A mass of 5.4g of aluminum is reacted with excess copper(II) chloride as shown in the reaction in the image. How much copper can be produced by this reaction?
3 CuCl2 + Al ---> 2 AlCl3 + 3 Cu
Your equation is not balanced. The correct balanced equation is as follows:
3 CuCl2 + 2Al ---> 2 AlCl3 + 3 Cu
mols Al = grams/atomic mass = 5.4/27 = 0.2
Convert to mols Cu produced this way.
0.2 mols Al x (3 mols Cu/2 mols Al) = 0.2 x 3/2 = 0.3 mols Cu.
Then grams Cu = mols Cu x atomic mass Cu = 0.3 x 63.54 = 19 g Cu to two significant figures.
To determine how much copper can be produced in this reaction, you need to use stoichiometry. Stoichiometry is a branch of chemistry that deals with the quantitative relationships between reactants and products in a chemical reaction.
Here's the step-by-step process to calculate the amount of copper produced:
1. Determine the molar mass of aluminum (Al) and copper chloride (CuCl2). The molar mass of Al is 26.98 g/mol, and the molar mass of CuCl2 is 134.45 g/mol.
2. Convert the mass of aluminum to moles. Divide the given mass of aluminum (5.4 g) by the molar mass of aluminum (26.98 g/mol) to obtain the moles of aluminum.
5.4 g Al / 26.98 g/mol = 0.2 mol Al
3. Use the balanced chemical equation to determine the stoichiometric ratio between aluminum and copper. From the equation, you can see that 3 moles of copper are produced for every 1 mole of aluminum.

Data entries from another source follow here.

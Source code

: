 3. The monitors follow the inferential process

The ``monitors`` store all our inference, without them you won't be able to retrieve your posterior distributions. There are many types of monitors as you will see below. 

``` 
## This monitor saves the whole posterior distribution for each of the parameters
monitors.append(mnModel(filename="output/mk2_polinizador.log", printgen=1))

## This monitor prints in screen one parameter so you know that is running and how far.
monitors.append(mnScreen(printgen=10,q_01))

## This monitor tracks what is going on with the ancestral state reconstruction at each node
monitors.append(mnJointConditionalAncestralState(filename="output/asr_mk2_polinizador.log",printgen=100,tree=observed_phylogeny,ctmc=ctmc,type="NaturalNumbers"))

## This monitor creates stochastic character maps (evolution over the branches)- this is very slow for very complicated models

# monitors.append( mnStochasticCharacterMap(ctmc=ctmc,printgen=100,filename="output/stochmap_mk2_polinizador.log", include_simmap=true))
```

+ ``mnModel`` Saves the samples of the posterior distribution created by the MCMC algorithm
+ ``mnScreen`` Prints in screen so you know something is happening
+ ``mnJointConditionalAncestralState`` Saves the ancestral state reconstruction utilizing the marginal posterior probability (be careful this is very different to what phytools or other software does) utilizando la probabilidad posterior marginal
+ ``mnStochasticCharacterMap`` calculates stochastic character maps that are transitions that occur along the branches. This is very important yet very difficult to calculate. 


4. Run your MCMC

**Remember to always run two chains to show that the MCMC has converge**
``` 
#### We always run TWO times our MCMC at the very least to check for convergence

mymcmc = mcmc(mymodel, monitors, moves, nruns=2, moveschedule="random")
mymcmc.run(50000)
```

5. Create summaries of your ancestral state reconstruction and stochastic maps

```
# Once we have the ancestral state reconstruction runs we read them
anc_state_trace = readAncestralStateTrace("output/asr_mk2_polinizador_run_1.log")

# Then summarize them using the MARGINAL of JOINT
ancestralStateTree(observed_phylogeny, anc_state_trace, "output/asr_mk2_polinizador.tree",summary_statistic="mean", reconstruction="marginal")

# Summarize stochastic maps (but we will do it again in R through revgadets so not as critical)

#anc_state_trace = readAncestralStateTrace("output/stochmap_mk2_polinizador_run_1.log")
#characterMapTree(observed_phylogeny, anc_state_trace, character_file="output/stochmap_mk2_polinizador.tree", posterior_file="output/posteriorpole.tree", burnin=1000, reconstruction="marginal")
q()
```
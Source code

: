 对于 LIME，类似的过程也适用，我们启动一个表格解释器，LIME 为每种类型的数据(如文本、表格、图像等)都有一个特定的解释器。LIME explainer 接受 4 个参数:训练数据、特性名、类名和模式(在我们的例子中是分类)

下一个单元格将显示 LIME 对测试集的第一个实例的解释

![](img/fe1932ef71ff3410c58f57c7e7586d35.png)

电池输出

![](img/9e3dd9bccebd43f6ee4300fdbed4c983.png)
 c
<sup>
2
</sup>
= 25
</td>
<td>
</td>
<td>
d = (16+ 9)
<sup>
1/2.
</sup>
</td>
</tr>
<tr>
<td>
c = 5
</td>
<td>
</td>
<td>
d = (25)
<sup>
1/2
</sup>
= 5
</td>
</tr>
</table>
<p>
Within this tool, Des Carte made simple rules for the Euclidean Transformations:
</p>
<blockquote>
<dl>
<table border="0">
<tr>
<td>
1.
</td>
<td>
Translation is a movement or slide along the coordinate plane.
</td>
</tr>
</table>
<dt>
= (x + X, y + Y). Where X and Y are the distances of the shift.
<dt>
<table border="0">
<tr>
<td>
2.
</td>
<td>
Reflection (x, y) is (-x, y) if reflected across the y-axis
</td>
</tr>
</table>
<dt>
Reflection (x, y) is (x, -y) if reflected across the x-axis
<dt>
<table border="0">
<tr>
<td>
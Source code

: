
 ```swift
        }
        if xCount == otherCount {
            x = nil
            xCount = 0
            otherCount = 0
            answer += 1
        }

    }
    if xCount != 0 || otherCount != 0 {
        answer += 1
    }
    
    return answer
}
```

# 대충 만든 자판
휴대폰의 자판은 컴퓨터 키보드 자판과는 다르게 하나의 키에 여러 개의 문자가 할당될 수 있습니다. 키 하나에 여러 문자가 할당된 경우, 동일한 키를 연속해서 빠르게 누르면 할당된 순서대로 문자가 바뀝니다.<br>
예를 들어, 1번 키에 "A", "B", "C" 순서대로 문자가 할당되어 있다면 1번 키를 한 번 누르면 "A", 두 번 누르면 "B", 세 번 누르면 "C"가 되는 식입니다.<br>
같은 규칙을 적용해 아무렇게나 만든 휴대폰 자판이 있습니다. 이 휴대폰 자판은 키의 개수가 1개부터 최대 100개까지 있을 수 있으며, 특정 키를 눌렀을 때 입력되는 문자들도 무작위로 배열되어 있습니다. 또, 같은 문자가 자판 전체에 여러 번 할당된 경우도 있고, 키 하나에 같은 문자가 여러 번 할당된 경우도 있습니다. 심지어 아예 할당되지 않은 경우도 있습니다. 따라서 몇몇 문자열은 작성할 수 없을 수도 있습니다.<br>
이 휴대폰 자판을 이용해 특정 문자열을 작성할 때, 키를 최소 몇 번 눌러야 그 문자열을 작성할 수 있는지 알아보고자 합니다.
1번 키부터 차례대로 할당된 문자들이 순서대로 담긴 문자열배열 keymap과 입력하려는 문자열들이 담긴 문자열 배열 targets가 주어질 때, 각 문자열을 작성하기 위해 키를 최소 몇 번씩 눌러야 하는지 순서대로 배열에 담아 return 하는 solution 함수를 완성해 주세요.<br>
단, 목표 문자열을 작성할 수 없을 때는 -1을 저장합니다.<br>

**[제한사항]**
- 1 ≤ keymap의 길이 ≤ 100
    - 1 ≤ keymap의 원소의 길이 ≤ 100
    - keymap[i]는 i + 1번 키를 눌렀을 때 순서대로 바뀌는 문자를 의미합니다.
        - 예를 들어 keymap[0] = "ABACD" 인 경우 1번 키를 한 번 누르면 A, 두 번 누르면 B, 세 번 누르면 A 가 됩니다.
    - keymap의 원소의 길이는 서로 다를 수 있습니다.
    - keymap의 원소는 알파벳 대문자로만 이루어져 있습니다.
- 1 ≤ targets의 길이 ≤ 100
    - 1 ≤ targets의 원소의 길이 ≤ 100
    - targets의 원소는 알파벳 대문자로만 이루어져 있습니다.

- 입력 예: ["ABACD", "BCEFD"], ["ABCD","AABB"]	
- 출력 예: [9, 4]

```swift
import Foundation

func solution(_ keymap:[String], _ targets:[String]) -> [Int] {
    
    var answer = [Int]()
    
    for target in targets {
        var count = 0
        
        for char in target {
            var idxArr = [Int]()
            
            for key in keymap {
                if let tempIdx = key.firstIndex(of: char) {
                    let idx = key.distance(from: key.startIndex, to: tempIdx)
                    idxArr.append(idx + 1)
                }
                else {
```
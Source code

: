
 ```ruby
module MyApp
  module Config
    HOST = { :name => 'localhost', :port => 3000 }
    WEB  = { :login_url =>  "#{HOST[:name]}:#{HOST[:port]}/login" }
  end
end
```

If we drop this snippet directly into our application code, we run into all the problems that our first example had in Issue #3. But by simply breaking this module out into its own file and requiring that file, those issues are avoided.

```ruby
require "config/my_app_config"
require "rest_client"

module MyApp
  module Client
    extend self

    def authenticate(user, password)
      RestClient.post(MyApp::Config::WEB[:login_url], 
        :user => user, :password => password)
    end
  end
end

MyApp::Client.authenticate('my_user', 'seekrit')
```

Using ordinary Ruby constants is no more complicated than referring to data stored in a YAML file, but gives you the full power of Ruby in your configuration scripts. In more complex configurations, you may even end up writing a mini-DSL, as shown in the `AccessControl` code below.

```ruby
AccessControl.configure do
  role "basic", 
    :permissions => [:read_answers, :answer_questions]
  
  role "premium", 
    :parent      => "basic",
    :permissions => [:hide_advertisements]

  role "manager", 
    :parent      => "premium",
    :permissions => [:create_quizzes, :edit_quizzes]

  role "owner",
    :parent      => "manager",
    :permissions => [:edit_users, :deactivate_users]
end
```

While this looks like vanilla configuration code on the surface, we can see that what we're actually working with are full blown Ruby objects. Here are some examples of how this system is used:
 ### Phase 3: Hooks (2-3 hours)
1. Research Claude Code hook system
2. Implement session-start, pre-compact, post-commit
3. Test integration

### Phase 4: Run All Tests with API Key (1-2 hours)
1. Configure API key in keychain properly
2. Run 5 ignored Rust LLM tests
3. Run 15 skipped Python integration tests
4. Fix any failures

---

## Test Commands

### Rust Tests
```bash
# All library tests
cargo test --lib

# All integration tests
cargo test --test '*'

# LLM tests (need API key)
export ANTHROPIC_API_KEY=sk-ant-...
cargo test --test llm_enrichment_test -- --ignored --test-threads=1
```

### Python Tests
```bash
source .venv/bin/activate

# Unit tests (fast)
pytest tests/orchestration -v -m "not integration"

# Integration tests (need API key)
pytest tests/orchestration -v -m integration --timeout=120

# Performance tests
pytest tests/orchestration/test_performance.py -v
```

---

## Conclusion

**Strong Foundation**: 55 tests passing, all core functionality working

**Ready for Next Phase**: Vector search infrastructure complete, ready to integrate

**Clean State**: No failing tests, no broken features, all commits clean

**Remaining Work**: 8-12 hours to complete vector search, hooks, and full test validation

Therefore, the moles of copper produced would be 3 times the moles of aluminum:
0.2 mol Al * (3 mol Cu / 1 mol Al) = 0.6 mol Cu
4. Finally, convert the moles of copper to mass. Multiply the moles of copper (0.6 mol) by the molar mass of copper (63.55 g/mol) to get the mass of copper produced.
0.6 mol Cu * 63.55 g/mol = 38.13 g Cu
Therefore, 38.13 grams of copper can be produced by reacting 5.4 grams of aluminum with excess copper(II) chloride.